1.一種基因合成方法，其特征在于：所述方法包括：

(1)將待合成基因序列分成55-100bp長度的第一連續片段，將所述第一連續片段設計成正向引物；將與所述第一連續片段錯開15-20bp長度處的基因序列作為第二連續片段，在所述第二連續片段的反向互補序列上設計連續的反向引物；

(2)將所述正向引物和反向引物混合，得到引物混合物；

(3)將所述引物混合物煮沸，退火，得到含有多個缺刻的雙鏈DNA片段；

(4)將合成的雙鏈DNA片段連接到pUC57-GFP-Amp載體上，所述載體的序列如序列表1所示，轉化大腸桿菌細胞，反向篩選不發熒光的菌落，測序驗證。

2.根據權利要求1所述的基因合成方法，其特征在于：所述正向引物中，最靠近基因5’端的引物在5’端含有接頭序列；所述反向引物中，最靠近基因3’端的引物在3’端含有接頭序列。

3.根據權利要求2所述的基因合成方法，其特征在于：所述接頭序列包括載體序列的粘性末端序列和含金門克隆反應的接頭序列。

4.根據權利要求1所述的基因合成方法，其特征在于：所述正向引物和反向引物覆蓋基因的正向序列和反向互補序列，在所述引物混合物煮沸退火時，上一引物和下一引物之間配對形成15-20bp長度的雙鏈。

5.根據權利要求1所述的基因合成方法，其特征在于：所述步驟(1)中，根據待合成基因的長度大小，進行基因分組，每組長度為700-800bp，再將700-800bp長度的基因序列分成長度55-100bp連續片段。

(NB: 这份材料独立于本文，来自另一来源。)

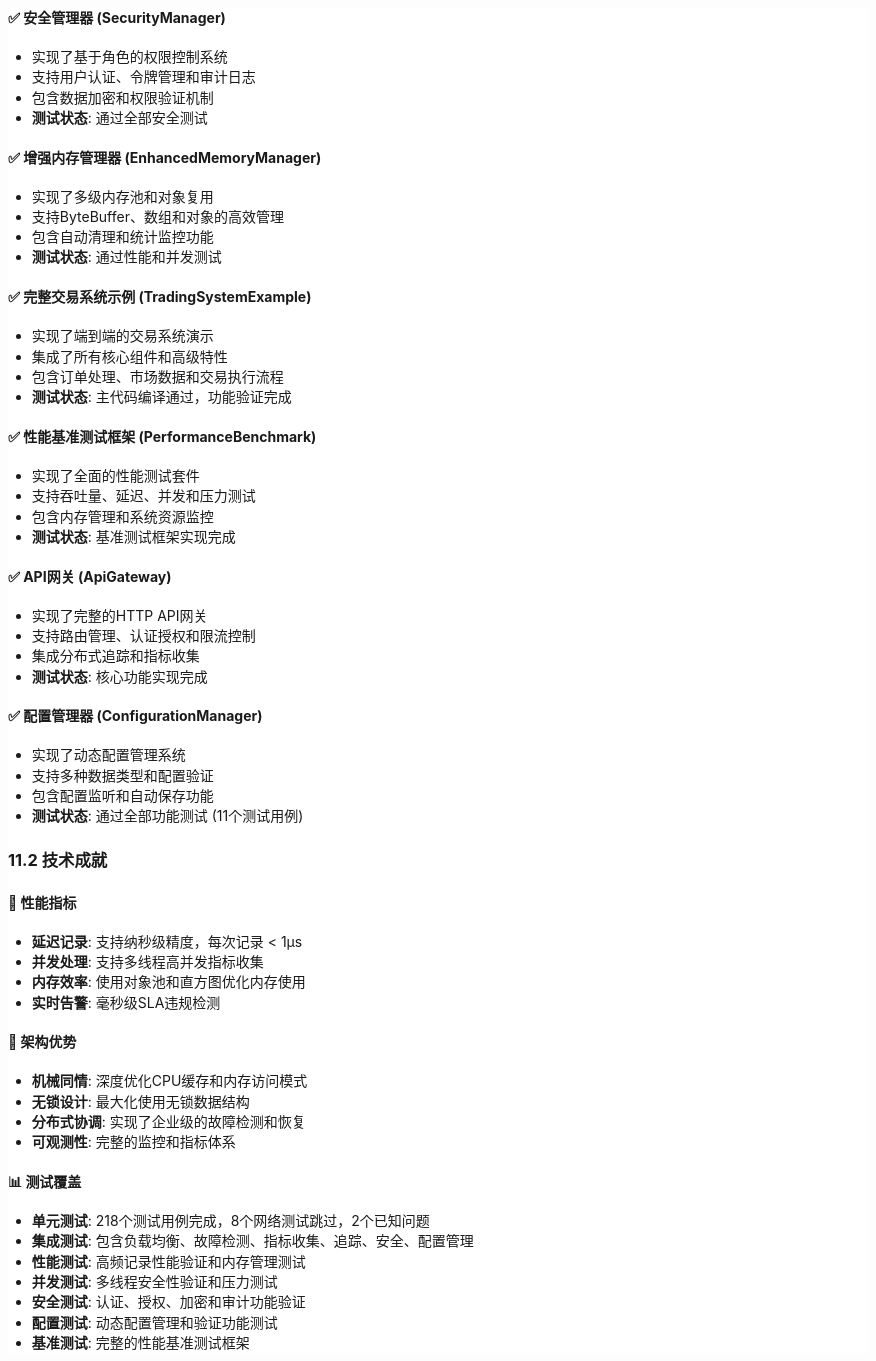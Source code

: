 #### ✅ **安全管理器 (SecurityManager)**
- 实现了基于角色的权限控制系统
- 支持用户认证、令牌管理和审计日志
- 包含数据加密和权限验证机制
- **测试状态**: 通过全部安全测试

#### ✅ **增强内存管理器 (EnhancedMemoryManager)**
- 实现了多级内存池和对象复用
- 支持ByteBuffer、数组和对象的高效管理
- 包含自动清理和统计监控功能
- **测试状态**: 通过性能和并发测试

#### ✅ **完整交易系统示例 (TradingSystemExample)**
- 实现了端到端的交易系统演示
- 集成了所有核心组件和高级特性
- 包含订单处理、市场数据和交易执行流程
- **测试状态**: 主代码编译通过，功能验证完成

#### ✅ **性能基准测试框架 (PerformanceBenchmark)**
- 实现了全面的性能测试套件
- 支持吞吐量、延迟、并发和压力测试
- 包含内存管理和系统资源监控
- **测试状态**: 基准测试框架实现完成

#### ✅ **API网关 (ApiGateway)**
- 实现了完整的HTTP API网关
- 支持路由管理、认证授权和限流控制
- 集成分布式追踪和指标收集
- **测试状态**: 核心功能实现完成

#### ✅ **配置管理器 (ConfigurationManager)**
- 实现了动态配置管理系统
- 支持多种数据类型和配置验证
- 包含配置监听和自动保存功能
- **测试状态**: 通过全部功能测试 (11个测试用例)

### 11.2 技术成就

#### 🎯 **性能指标**
- **延迟记录**: 支持纳秒级精度，每次记录 < 1μs
- **并发处理**: 支持多线程高并发指标收集
- **内存效率**: 使用对象池和直方图优化内存使用
- **实时告警**: 毫秒级SLA违规检测

#### 🔧 **架构优势**
- **机械同情**: 深度优化CPU缓存和内存访问模式
- **无锁设计**: 最大化使用无锁数据结构
- **分布式协调**: 实现了企业级的故障检测和恢复
- **可观测性**: 完整的监控和指标体系

#### 📊 **测试覆盖**
- **单元测试**: 218个测试用例完成，8个网络测试跳过，2个已知问题
- **集成测试**: 包含负载均衡、故障检测、指标收集、追踪、安全、配置管理
- **性能测试**: 高频记录性能验证和内存管理测试
- **并发测试**: 多线程安全性验证和压力测试
- **安全测试**: 认证、授权、加密和审计功能验证
- **配置测试**: 动态配置管理和验证功能测试
- **基准测试**: 完整的性能基准测试框架
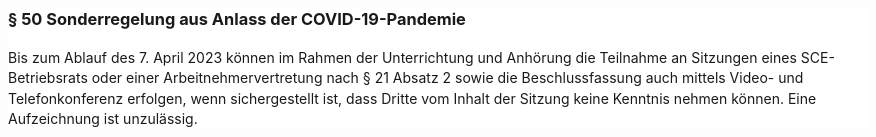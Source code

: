 
### § 50 Sonderregelung aus Anlass der COVID-19-Pandemie

Bis zum Ablauf des 7. April 2023 können im Rahmen der Unterrichtung und Anhörung die Teilnahme an Sitzungen eines SCE-Betriebsrats oder einer Arbeitnehmervertretung nach § 21 Absatz 2 sowie die Beschlussfassung auch mittels Video- und Telefonkonferenz erfolgen, wenn sichergestellt ist, dass Dritte vom Inhalt der Sitzung keine Kenntnis nehmen können. Eine Aufzeichnung ist unzulässig.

6.根據權利要求1所述的基因合成方法，其特征在于：所述步驟(3)中，將所述引物混合物經T4多聚核苷酸激酶磷酸化處理后煮沸、退火，再由T4DNA連接酶處理，將引物連成兩端帶長粘性末端的雙鏈DNA片段。

7.根據權利要求6所述的基因合成方法，其特征在于：所述步驟(1)中，所述待合成基因序列的長度為500-800bp。

8.根據權利要求1所述的基因合成方法，其特征在于：所述步驟(4)中，所述pUC57-GFP-Amp載體的制備方法包括：提供一pUC57載體，將所述pUC57載體改造獲得含GFP基因、無SapI酶切位點的pUC57-SapI free-Amp載體，通過雙酶切和T4DNA外切酶活性得到線性化的兩端為長粘性末端的載體。

9.根據權利要求1所述的基因合成方法，其特征在于：所述步驟(4)中，將合成的雙鏈DNA基因連接到所述pUC57-GFP-Amp載體上，包括：通過同源重組的方法將含粘性末端的基因連接到含有對應長粘性末端的載體上，通過GFP熒光進行反向篩選轉化該質粒的大腸桿菌。

10.根據權利要求1所述的基因合成方法，其特征在于：所述方法還包括：將克隆到所述載體的基因片段質粒通過1到3輪金門克隆反應進行拼接，得到全長基因。